Diese Voraussetzungen sind aber hier schon deshalb gegeben, weil gerade die Frage, welcher Prozentsatz der Schüler der Erstbeklagten die Reifeprüfung bereits beim ersten Antreten erfolgreich abgelegt hat, von den aussenstehenden Klägerinnen praktisch überhaupt nicht beantwortet werden kann, während es umgekehrt der Erstbeklagten ohne weiteres möglich sein muss, an Hand ihrer Geschäftsunterlagen zumindest konkrete Zahlenangaben zu liefern. Dass sich die Erstbeklagte dabei nicht auf angebliche Geschäftsgeheimnisse berufen kann, weil ja sie selbst es gewesen ist, die mit den überragenden Prüfungserfolgen ihrer Kandidaten geworben hat, haben schon die Untergerichte zutreffend erkannt (vgl. dazu Baumbach‑Hefermehl a.a.O: 808 Anm. 119). Der Revision der Beklagten war daher, soweit sie sich gegen das Verbot der Behauptung „Das heisst, schon beim ersten Antreten durchzukommen – wie der weitaus grösste Teil unserer Kandidaten bei Matura und B‑Matura“ wendet, aus den angeführten Erwägungen ein Erfolg zu versagen.

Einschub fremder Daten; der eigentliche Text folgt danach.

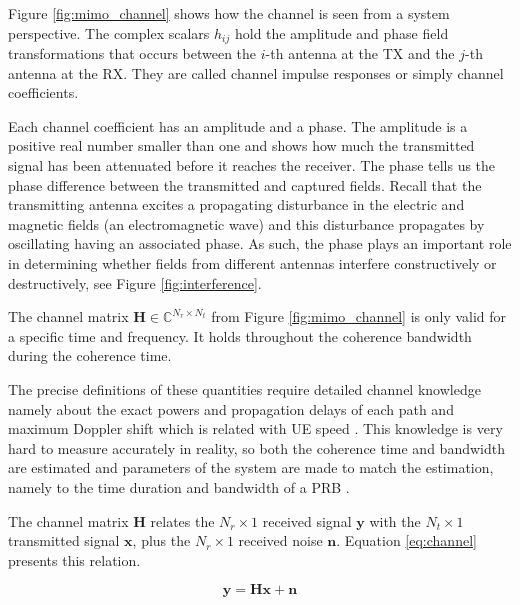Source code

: Figure \ref{fig:mimo_channel} shows how the channel is seen from a system perspective. The complex scalars $h_{ij}$ hold the amplitude and phase field transformations that occurs between the $i$-th antenna at the \ac{TX} and the $j$-th antenna at the \ac{RX}. They are called channel impulse responses or simply channel coefficients.


Each channel coefficient has an amplitude and a phase. The amplitude is a positive real number smaller than one and shows how much the transmitted signal has been attenuated before it reaches the receiver. The phase tells us the phase difference between the transmitted and captured fields. Recall that the transmitting antenna excites a propagating disturbance in the electric and magnetic fields (an electromagnetic wave) and this disturbance propagates by oscillating having an associated phase. As such, the phase plays an important role in determining whether fields from different antennas interfere constructively or destructively, see Figure \ref{fig:interference}.



The channel matrix $\bm{H} \in \mathbb{C}^{N_r \times N_t}$ from Figure \ref{fig:mimo_channel} is only valid for a specific time and frequency. It holds throughout the coherence bandwidth during the coherence time. 

The precise definitions of these quantities require detailed channel knowledge namely about the exact powers and propagation delays of each path and maximum Doppler shift which is related with \ac{UE} speed \cite{Rappaport_wireless_coms,wireless_coms_andrea_goldsmith}. This knowledge is very hard to measure accurately in reality, so both the coherence time and bandwidth are estimated and parameters of the system are made to match the estimation, namely to the time duration and bandwidth of a \ac{PRB} \cite{fundamentals_wireless_david_tse}.

The channel matrix $\bm{H}$ relates the $N_r \times 1$ received signal $\bm{y}$ with the $N_t \times 1$ transmitted signal $\bm{x}$, plus the $N_r \times 1$ received noise $\bm{n}$. Equation \eqref{eq:channel} presents this relation.


\begin{equation} \label{eq:channel}
    \bm{y} = \bm{H} \bm{x} + \bm{n}
\end{equation}


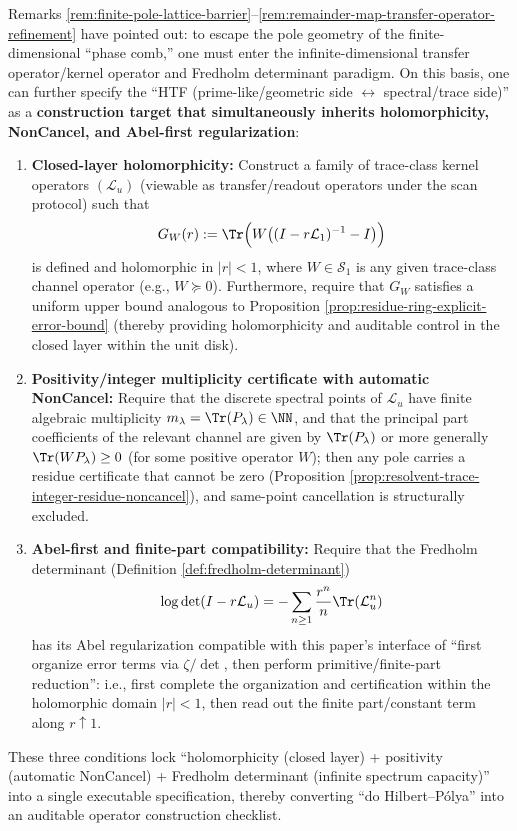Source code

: \begin{remark}\label{rem:positive-fredholm-htf}
Remarks \ref{rem:finite-pole-lattice-barrier}--\ref{rem:remainder-map-transfer-operator-refinement} have pointed out: to escape the pole geometry of the finite-dimensional ``phase comb,'' one must enter the infinite-dimensional transfer operator/kernel operator and Fredholm determinant paradigm.
On this basis, one can further specify the ``HTF (prime-like/geometric side \(\leftrightarrow\) spectral/trace side)'' as a \textbf{construction target that simultaneously inherits holomorphicity, NonCancel, and Abel-first regularization}:
\begin{enumerate}
  \item \textbf{Closed-layer holomorphicity:} Construct a family of trace-class kernel operators \((\mathcal{L}_u)\) (viewable as transfer/readout operators under the scan protocol) such that
  \[
  G_W(r):=\Tr\Bigl(W\bigl((I-r\mathcal{L}_1)^{-1}-I\bigr)\Bigr)
  \]
  is defined and holomorphic in \(|r|<1\), where \(W\in\mathcal{S}_1\) is any given trace-class channel operator (e.g., \(W\succeq 0\)). Furthermore, require that \(G_W\) satisfies a uniform upper bound analogous to Proposition \ref{prop:residue-ring-explicit-error-bound} (thereby providing holomorphicity and auditable control in the closed layer within the unit disk).
  \item \textbf{Positivity/integer multiplicity certificate with automatic NonCancel:} Require that the discrete spectral points of \(\mathcal{L}_u\) have finite algebraic multiplicity \(m_\lambda=\Tr(P_\lambda)\in\NN\), and that the principal part coefficients of the relevant channel are given by \(\Tr(P_\lambda)\) or more generally \(\Tr(WP_\lambda)\ge 0\) (for some positive operator \(W\)); then any pole carries a residue certificate that cannot be zero (Proposition \ref{prop:resolvent-trace-integer-residue-noncancel}), and same-point cancellation is structurally excluded.
  \item \textbf{Abel-first and finite-part compatibility:} Require that the Fredholm determinant (Definition \ref{def:fredholm-determinant})
  \[
  \log\det(I-r\mathcal{L}_u)=-\sum_{n\ge 1}\frac{r^n}{n}\Tr(\mathcal{L}_u^n)
  \]
  has its Abel regularization compatible with this paper's interface of ``first organize error terms via \(\zeta/\det\), then perform primitive/finite-part reduction'': i.e., first complete the organization and certification within the holomorphic domain \(|r|<1\), then read out the finite part/constant term along \(r\uparrow 1\).
\end{enumerate}
These three conditions lock ``holomorphicity (closed layer) + positivity (automatic NonCancel) + Fredholm determinant (infinite spectrum capacity)'' into a single executable specification, thereby converting ``do Hilbert--P{\'o}lya'' into an auditable operator construction checklist.
\end{remark}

Die Kostenentscheidung beruht auf §§ 41, 43 Abs. 1, § 50 ZPO.

Da die Klägerinnen im Verfahren erster Instanz im Endergebnis nur mit 1/3 ihres Unterlassungs‑ und Veröffentlichungsbegehrens durchgedrungen, mit 2/3 aber unterlegen sind, haben sie den Beklagten 1/3 der Kosten dieses Verfahrensabschnittes zu ersetzen. Im Berufungs- und Revisionsverfahren haben beide Parteien je zur Hälfte obsiegt, so dass hier mit einer gegenseitigen Kostenaufhebung vorzugehen war.